* [Task instructions]
Could you reproduce every record below exactly as written?
[[ Input records open ]]
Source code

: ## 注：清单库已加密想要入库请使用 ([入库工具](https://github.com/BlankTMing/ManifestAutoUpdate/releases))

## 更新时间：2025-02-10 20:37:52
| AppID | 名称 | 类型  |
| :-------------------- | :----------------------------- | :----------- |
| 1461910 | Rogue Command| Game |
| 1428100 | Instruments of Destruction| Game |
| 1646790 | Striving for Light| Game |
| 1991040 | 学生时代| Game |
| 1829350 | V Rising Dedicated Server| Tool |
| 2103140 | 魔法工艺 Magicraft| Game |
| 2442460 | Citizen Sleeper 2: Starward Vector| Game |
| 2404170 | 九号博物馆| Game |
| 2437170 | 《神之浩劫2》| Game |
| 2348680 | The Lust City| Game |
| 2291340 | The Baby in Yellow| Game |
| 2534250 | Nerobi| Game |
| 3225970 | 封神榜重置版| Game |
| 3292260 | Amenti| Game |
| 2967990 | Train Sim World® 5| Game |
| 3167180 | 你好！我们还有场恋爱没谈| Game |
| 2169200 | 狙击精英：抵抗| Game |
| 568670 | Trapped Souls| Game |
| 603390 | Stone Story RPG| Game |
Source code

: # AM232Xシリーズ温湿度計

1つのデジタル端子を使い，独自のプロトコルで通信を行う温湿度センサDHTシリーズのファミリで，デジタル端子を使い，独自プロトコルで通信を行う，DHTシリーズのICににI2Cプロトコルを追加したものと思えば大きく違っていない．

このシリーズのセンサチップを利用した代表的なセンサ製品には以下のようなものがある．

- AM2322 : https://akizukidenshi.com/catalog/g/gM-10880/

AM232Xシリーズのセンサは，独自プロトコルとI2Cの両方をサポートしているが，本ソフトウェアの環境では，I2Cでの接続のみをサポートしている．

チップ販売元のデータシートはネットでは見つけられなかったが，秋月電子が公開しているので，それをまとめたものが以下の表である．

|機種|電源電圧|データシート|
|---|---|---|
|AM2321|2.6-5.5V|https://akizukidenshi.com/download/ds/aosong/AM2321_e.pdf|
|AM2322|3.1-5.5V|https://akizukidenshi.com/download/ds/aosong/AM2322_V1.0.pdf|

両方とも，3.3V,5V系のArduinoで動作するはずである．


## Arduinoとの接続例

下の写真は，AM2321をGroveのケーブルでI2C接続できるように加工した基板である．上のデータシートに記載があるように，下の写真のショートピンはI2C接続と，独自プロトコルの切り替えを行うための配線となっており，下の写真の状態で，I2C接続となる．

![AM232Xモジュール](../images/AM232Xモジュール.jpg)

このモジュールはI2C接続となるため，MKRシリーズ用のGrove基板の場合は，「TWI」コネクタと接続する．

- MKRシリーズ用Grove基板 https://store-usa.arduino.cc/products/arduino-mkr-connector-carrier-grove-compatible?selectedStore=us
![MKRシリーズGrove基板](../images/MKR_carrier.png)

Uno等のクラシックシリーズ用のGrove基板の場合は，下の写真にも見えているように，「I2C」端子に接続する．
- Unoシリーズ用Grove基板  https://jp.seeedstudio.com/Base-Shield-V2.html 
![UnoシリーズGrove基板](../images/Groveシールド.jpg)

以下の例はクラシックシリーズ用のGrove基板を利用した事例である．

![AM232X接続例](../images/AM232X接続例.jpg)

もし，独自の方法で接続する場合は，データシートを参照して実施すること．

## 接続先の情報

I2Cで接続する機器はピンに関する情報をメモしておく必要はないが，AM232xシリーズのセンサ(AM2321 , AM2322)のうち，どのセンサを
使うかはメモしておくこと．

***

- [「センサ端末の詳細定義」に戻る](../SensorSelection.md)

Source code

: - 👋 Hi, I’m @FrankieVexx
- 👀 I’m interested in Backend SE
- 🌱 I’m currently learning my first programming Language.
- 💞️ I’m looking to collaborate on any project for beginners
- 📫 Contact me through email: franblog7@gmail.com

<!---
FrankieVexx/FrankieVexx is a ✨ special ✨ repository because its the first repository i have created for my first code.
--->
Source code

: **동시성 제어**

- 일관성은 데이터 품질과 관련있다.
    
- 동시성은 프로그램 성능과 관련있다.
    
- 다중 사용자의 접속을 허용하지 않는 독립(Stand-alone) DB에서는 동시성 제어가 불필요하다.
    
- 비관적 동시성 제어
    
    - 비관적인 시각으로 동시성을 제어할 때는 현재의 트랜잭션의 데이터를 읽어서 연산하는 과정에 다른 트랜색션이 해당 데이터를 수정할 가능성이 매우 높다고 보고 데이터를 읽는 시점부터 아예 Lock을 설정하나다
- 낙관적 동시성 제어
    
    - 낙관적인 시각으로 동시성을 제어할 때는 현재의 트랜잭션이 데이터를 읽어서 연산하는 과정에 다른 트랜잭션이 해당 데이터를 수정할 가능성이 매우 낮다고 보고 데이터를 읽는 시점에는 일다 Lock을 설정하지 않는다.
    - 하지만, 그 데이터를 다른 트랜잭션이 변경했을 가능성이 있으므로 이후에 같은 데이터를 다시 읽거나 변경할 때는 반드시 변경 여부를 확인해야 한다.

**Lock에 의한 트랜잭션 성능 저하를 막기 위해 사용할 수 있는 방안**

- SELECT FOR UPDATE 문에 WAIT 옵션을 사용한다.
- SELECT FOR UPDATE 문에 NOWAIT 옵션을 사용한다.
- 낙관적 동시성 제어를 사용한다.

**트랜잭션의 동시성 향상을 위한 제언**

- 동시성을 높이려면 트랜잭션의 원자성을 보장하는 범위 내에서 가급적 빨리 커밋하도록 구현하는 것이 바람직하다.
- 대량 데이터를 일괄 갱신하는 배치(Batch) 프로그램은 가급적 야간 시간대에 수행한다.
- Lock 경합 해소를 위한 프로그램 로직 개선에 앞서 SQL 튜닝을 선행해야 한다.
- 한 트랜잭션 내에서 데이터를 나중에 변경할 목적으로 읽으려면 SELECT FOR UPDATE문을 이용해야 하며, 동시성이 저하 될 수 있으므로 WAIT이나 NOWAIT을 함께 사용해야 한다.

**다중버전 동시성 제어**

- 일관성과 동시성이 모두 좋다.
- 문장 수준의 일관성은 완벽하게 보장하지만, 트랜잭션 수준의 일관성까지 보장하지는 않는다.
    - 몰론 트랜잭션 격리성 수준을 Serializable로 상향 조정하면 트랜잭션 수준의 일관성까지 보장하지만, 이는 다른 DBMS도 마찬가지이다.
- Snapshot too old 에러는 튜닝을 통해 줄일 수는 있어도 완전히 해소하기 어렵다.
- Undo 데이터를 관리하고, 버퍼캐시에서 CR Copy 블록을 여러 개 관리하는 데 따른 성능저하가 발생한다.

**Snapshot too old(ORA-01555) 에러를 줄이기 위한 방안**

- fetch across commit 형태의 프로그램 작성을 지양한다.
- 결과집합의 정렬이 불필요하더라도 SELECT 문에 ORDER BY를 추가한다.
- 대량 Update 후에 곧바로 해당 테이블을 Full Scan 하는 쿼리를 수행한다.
[[ Input records closed ]]
* [Written answer]
Source code

: ## 注：清单库已加密想要入库请使用 ([入库工具](https://github.com/BlankTMing/ManifestAutoUpdate/releases))

## 更新时间：2025-02-10 20:37:52
| AppID | 名称 | 类型  |
| :-------------------- | :----------------------------- | :----------- |
| 1461910 | Rogue Command| Game |
| 1428100 | Instruments of Destruction| Game |
| 1646790 | Striving for Light| Game |
| 1991040 | 学生时代| Game |
| 1829350 | V Rising Dedicated Server| Tool |
| 2103140 | 魔法工艺 Magicraft| Game |
| 2442460 | Citizen Sleeper 2: Starward Vector| Game |
| 2404170 | 九号博物馆| Game |
| 2437170 | 《神之浩劫2》| Game |
| 2348680 | The Lust City| Game |
| 2291340 | The Baby in Yellow| Game |
| 2534250 | Nerobi| Game |
| 3225970 | 封神榜重置版| Game |
| 3292260 | Amenti| Game |
| 2967990 | Train Sim World® 5| Game |
| 3167180 | 你好！我们还有场恋爱没谈| Game |
| 2169200 | 狙击精英：抵抗| Game |
| 568670 | Trapped Souls| Game |
| 603390 | Stone Story RPG| Game |
Source code

: # AM232Xシリーズ温湿度計

1つのデジタル端子を使い，独自のプロトコルで通信を行う温湿度センサDHTシリーズのファミリで，デジタル端子を使い，独自プロトコルで通信を行う，DHTシリーズのICににI2Cプロトコルを追加したものと思えば大きく違っていない．

このシリーズのセンサチップを利用した代表的なセンサ製品には以下のようなものがある．

- AM2322 : https://akizukidenshi.com/catalog/g/gM-10880/

AM232Xシリーズのセンサは，独自プロトコルとI2Cの両方をサポートしているが，本ソフトウェアの環境では，I2Cでの接続のみをサポートしている．

チップ販売元のデータシートはネットでは見つけられなかったが，秋月電子が公開しているので，それをまとめたものが以下の表である．

|機種|電源電圧|データシート|
|---|---|---|
|AM2321|2.6-5.5V|https://akizukidenshi.com/download/ds/aosong/AM2321_e.pdf|
|AM2322|3.1-5.5V|https://akizukidenshi.com/download/ds/aosong/AM2322_V1.0.pdf|

両方とも，3.3V,5V系のArduinoで動作するはずである．


## Arduinoとの接続例

下の写真は，AM2321をGroveのケーブルでI2C接続できるように加工した基板である．上のデータシートに記載があるように，下の写真のショートピンはI2C接続と，独自プロトコルの切り替えを行うための配線となっており，下の写真の状態で，I2C接続となる．

![AM232Xモジュール](../images/AM232Xモジュール.jpg)

このモジュールはI2C接続となるため，MKRシリーズ用のGrove基板の場合は，「TWI」コネクタと接続する．

- MKRシリーズ用Grove基板 https://store-usa.arduino.cc/products/arduino-mkr-connector-carrier-grove-compatible?selectedStore=us
![MKRシリーズGrove基板](../images/MKR_carrier.png)

Uno等のクラシックシリーズ用のGrove基板の場合は，下の写真にも見えているように，「I2C」端子に接続する．
- Unoシリーズ用Grove基板  https://jp.seeedstudio.com/Base-Shield-V2.html 
![UnoシリーズGrove基板](../images/Groveシールド.jpg)

以下の例はクラシックシリーズ用のGrove基板を利用した事例である．

![AM232X接続例](../images/AM232X接続例.jpg)

もし，独自の方法で接続する場合は，データシートを参照して実施すること．

## 接続先の情報

I2Cで接続する機器はピンに関する情報をメモしておく必要はないが，AM232xシリーズのセンサ(AM2321 , AM2322)のうち，どのセンサを
使うかはメモしておくこと．

***

- [「センサ端末の詳細定義」に戻る](../SensorSelection.md)

Source code

: - 👋 Hi, I’m @FrankieVexx
- 👀 I’m interested in Backend SE
- 🌱 I’m currently learning my first programming Language.
- 💞️ I’m looking to collaborate on any project for beginners
- 📫 Contact me through email: franblog7@gmail.com

<!---
FrankieVexx/FrankieVexx is a ✨ special ✨ repository because its the first repository i have created for my first code.
--->
Source code

: **동시성 제어**

- 일관성은 데이터 품질과 관련있다.
    
- 동시성은 프로그램 성능과 관련있다.
    
- 다중 사용자의 접속을 허용하지 않는 독립(Stand-alone) DB에서는 동시성 제어가 불필요하다.
    
- 비관적 동시성 제어
    
    - 비관적인 시각으로 동시성을 제어할 때는 현재의 트랜잭션의 데이터를 읽어서 연산하는 과정에 다른 트랜색션이 해당 데이터를 수정할 가능성이 매우 높다고 보고 데이터를 읽는 시점부터 아예 Lock을 설정하나다
- 낙관적 동시성 제어
    
    - 낙관적인 시각으로 동시성을 제어할 때는 현재의 트랜잭션이 데이터를 읽어서 연산하는 과정에 다른 트랜잭션이 해당 데이터를 수정할 가능성이 매우 낮다고 보고 데이터를 읽는 시점에는 일다 Lock을 설정하지 않는다.
    - 하지만, 그 데이터를 다른 트랜잭션이 변경했을 가능성이 있으므로 이후에 같은 데이터를 다시 읽거나 변경할 때는 반드시 변경 여부를 확인해야 한다.

**Lock에 의한 트랜잭션 성능 저하를 막기 위해 사용할 수 있는 방안**

- SELECT FOR UPDATE 문에 WAIT 옵션을 사용한다.
- SELECT FOR UPDATE 문에 NOWAIT 옵션을 사용한다.
- 낙관적 동시성 제어를 사용한다.

**트랜잭션의 동시성 향상을 위한 제언**

- 동시성을 높이려면 트랜잭션의 원자성을 보장하는 범위 내에서 가급적 빨리 커밋하도록 구현하는 것이 바람직하다.
- 대량 데이터를 일괄 갱신하는 배치(Batch) 프로그램은 가급적 야간 시간대에 수행한다.
- Lock 경합 해소를 위한 프로그램 로직 개선에 앞서 SQL 튜닝을 선행해야 한다.
- 한 트랜잭션 내에서 데이터를 나중에 변경할 목적으로 읽으려면 SELECT FOR UPDATE문을 이용해야 하며, 동시성이 저하 될 수 있으므로 WAIT이나 NOWAIT을 함께 사용해야 한다.

**다중버전 동시성 제어**

- 일관성과 동시성이 모두 좋다.
- 문장 수준의 일관성은 완벽하게 보장하지만, 트랜잭션 수준의 일관성까지 보장하지는 않는다.
    - 몰론 트랜잭션 격리성 수준을 Serializable로 상향 조정하면 트랜잭션 수준의 일관성까지 보장하지만, 이는 다른 DBMS도 마찬가지이다.
- Snapshot too old 에러는 튜닝을 통해 줄일 수는 있어도 완전히 해소하기 어렵다.
- Undo 데이터를 관리하고, 버퍼캐시에서 CR Copy 블록을 여러 개 관리하는 데 따른 성능저하가 발생한다.

**Snapshot too old(ORA-01555) 에러를 줄이기 위한 방안**

- fetch across commit 형태의 프로그램 작성을 지양한다.
- 결과집합의 정렬이 불필요하더라도 SELECT 문에 ORDER BY를 추가한다.
- 대량 Update 후에 곧바로 해당 테이블을 Full Scan 하는 쿼리를 수행한다.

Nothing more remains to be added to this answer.